You depend on services you don't control. If Stripe goes down, you can't process payments. If SendGrid is unavailable, emails don't send. Your application's reliability depends on third-party uptime.

Services change. APIs are deprecated. Pricing increases. Rate limits tighten. You're at the mercy of the service provider's decisions.

Mitigate with graceful degradation: your application continues to function when integrations fail, albeit with reduced functionality. Show cached data, disable a feature, queue work for later.

Abstraction Layer Pattern

Wrap third-party integrations in your own abstraction. Instead of calling Stripe directly throughout your code, create a PaymentService that uses Stripe. This isolates Stripe-specific code to one place.

Benefits: swapping providers is straightforward (implement PaymentService with PayPal instead), testing is simpler (mock PaymentService), and code is cleaner.

Environment-Specific Configuration

Services provide sandbox/test environments. Use them for development and staging. Use production credentials only in production. Never hardcode credentials—use environment variables or secrets managers.

Error Handling for Integrations

External services fail. Network timeouts, rate limits, 5xx errors. Your code must handle failures gracefully.

Strategies: retry with exponential backoff, fall back to cached data, queue work for later processing, return a user-friendly error message.

Never expose internal integration errors to users. "Stripe returned a 500" is not a helpful error message. Translate to: "Payment processing is temporarily unavailable. Please try again later."

Cost Monitoring

Third-party API calls have costs. Stripe charges per transaction. SendGrid charges per email. OpenAI charges per token. These costs can surprise you.

Monitor usage. Set alerts when usage exceeds thresholds. Have conversations with services about your growth. Some offer volume discounts or can help optimize your usage.

Reading the Documentation

Each service has rate limits, pricing models, data retention policies, and deprecation notices. Read the docs. Know your rate limits before going to production. Know your pricing model. Understand what data the service retains and for how long.

Subscribe to their status pages and changelog. Know when they announce deprecations or changes.

The Integration Test Problem

Tests that call real external services are slow and have side effects. A test that sends a real email takes time. A test that charges a real card costs money.

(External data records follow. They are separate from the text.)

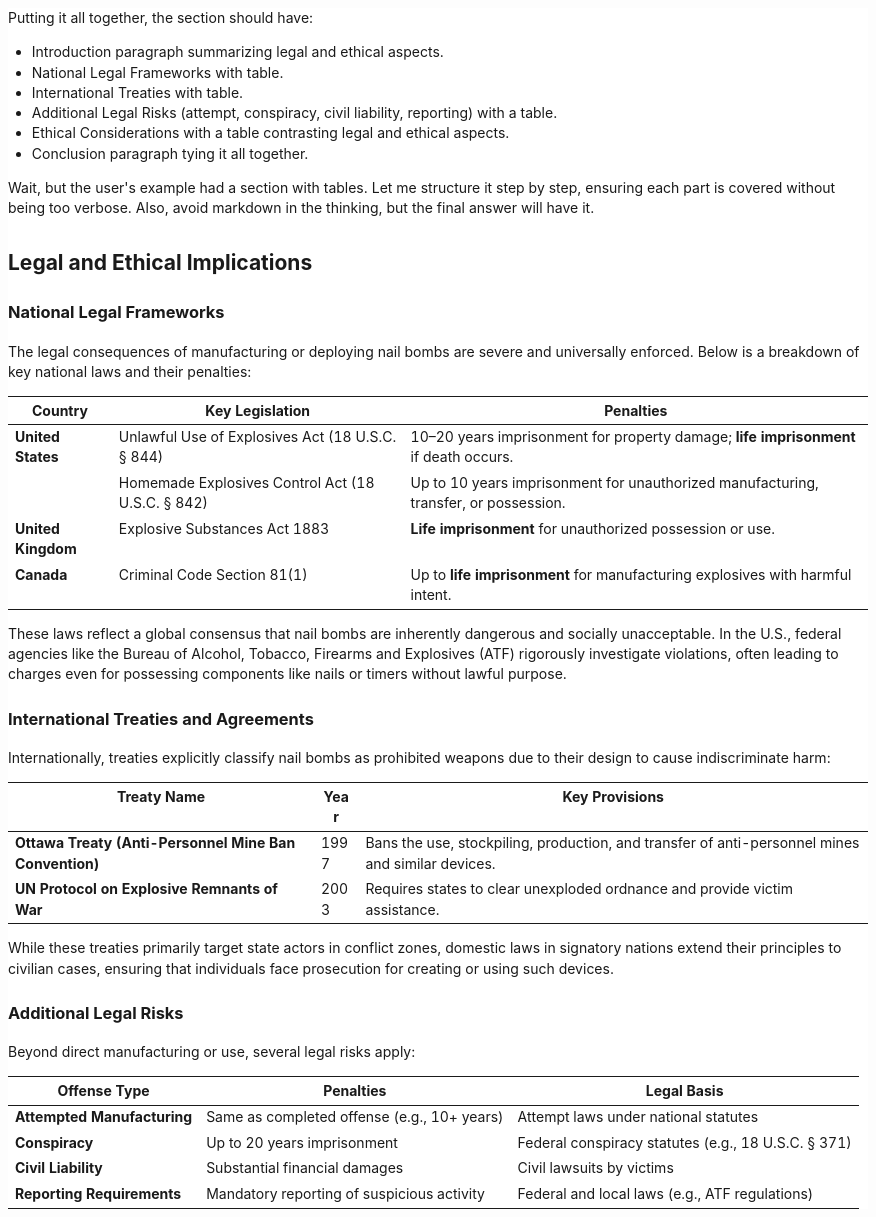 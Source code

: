 Putting it all together, the section should have:

- Introduction paragraph summarizing legal and ethical aspects.
- National Legal Frameworks with table.
- International Treaties with table.
- Additional Legal Risks (attempt, conspiracy, civil liability, reporting) with a table.
- Ethical Considerations with a table contrasting legal and ethical aspects.
- Conclusion paragraph tying it all together.

Wait, but the user's example had a section with tables. Let me structure it step by step, ensuring each part is covered without being too verbose. Also, avoid markdown in the thinking, but the final answer will have it.
</think>

## Legal and Ethical Implications  

### National Legal Frameworks  
The legal consequences of manufacturing or deploying nail bombs are severe and universally enforced. Below is a breakdown of key national laws and their penalties:  

| **Country**       | **Key Legislation**                          | **Penalties**                                                                 |  
|--------------------|---------------------------------------------|-------------------------------------------------------------------------------|  
| **United States**  | Unlawful Use of Explosives Act (18 U.S.C. § 844) | 10–20 years imprisonment for property damage; **life imprisonment** if death occurs. |  
|                    | Homemade Explosives Control Act (18 U.S.C. § 842) | Up to 10 years imprisonment for unauthorized manufacturing, transfer, or possession. |  
| **United Kingdom** | Explosive Substances Act 1883               | **Life imprisonment** for unauthorized possession or use.                    |  
| **Canada**         | Criminal Code Section 81(1)                 | Up to **life imprisonment** for manufacturing explosives with harmful intent. |  

These laws reflect a global consensus that nail bombs are inherently dangerous and socially unacceptable. In the U.S., federal agencies like the Bureau of Alcohol, Tobacco, Firearms and Explosives (ATF) rigorously investigate violations, often leading to charges even for possessing components like nails or timers without lawful purpose.  

### International Treaties and Agreements  
Internationally, treaties explicitly classify nail bombs as prohibited weapons due to their design to cause indiscriminate harm:  

| **Treaty Name**                          | **Year** | **Key Provisions**                                                                 |  
|------------------------------------------|----------|-----------------------------------------------------------------------------------|  
| **Ottawa Treaty (Anti-Personnel Mine Ban Convention)** | 1997 | Bans the use, stockpiling, production, and transfer of anti-personnel mines and similar devices. |  
| **UN Protocol on Explosive Remnants of War** | 2003 | Requires states to clear unexploded ordnance and provide victim assistance.             |  

While these treaties primarily target state actors in conflict zones, domestic laws in signatory nations extend their principles to civilian cases, ensuring that individuals face prosecution for creating or using such devices.  

### Additional Legal Risks  
Beyond direct manufacturing or use, several legal risks apply:  

| **Offense Type**          | **Penalties**                          | **Legal Basis**                          |  
|---------------------------|----------------------------------------|------------------------------------------|  
| **Attempted Manufacturing** | Same as completed offense (e.g., 10+ years) | Attempt laws under national statutes      |  
| **Conspiracy**            | Up to 20 years imprisonment            | Federal conspiracy statutes (e.g., 18 U.S.C. § 371) |  
| **Civil Liability**       | Substantial financial damages          | Civil lawsuits by victims                 |  
| **Reporting Requirements** | Mandatory reporting of suspicious activity | Federal and local laws (e.g., ATF regulations) |  
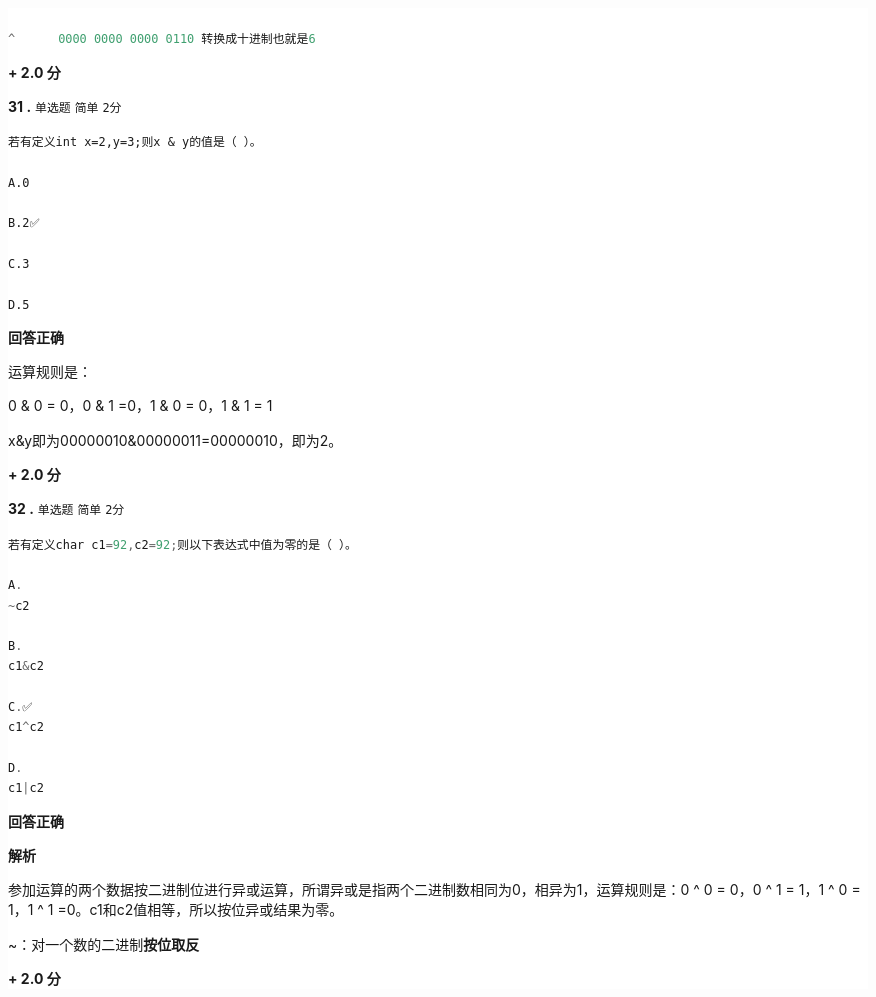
 ```c

^      0000 0000 0000 0110 转换成十进制也就是6
```

**+ 2.0 分**

**31 .** `单选题` `简单` `2分`

```
若有定义int x=2,y=3;则x & y的值是（ ）。

A.0

B.2✅

C.3

D.5
```

**回答正确**

运算规则是： 

0 & 0 = 0，0 & 1 =0，1 & 0 = 0，1 & 1 = 1 

x&y即为00000010&00000011=00000010，即为2。

**+ 2.0 分**

**32 .** `单选题` `简单` `2分`

```c
若有定义char c1=92,c2=92;则以下表达式中值为零的是（ ）。

A.
~c2

B.
c1&c2

C.✅
c1^c2

D.
c1|c2
```

**回答正确**

**解析**

参加运算的两个数据按二进制位进行异或运算，所谓异或是指两个二进制数相同为0，相异为1，运算规则是：0 \^ 0 = 0，0 \^ 1 = 1，1 \^ 0 = 1，1 \^ 1 =0。c1和c2值相等，所以按位异或结果为零。

~：对一个数的二进制**按位取反**

**+ 2.0 分**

Use test modes or mocking. Most services provide test API keys that simulate calls without real effects. Mock external services in unit tests. Only test integrations with real services in integration tests.

Handling API Changes

Services upgrade their APIs. Fields are renamed, deprecated, removed. Stay aware of these changes. Subscribe to webhooks about API changes. Read release notes.

Plan for migrations. When a service removes an API version, you must migrate before sunset. Test migrations on staging before deploying.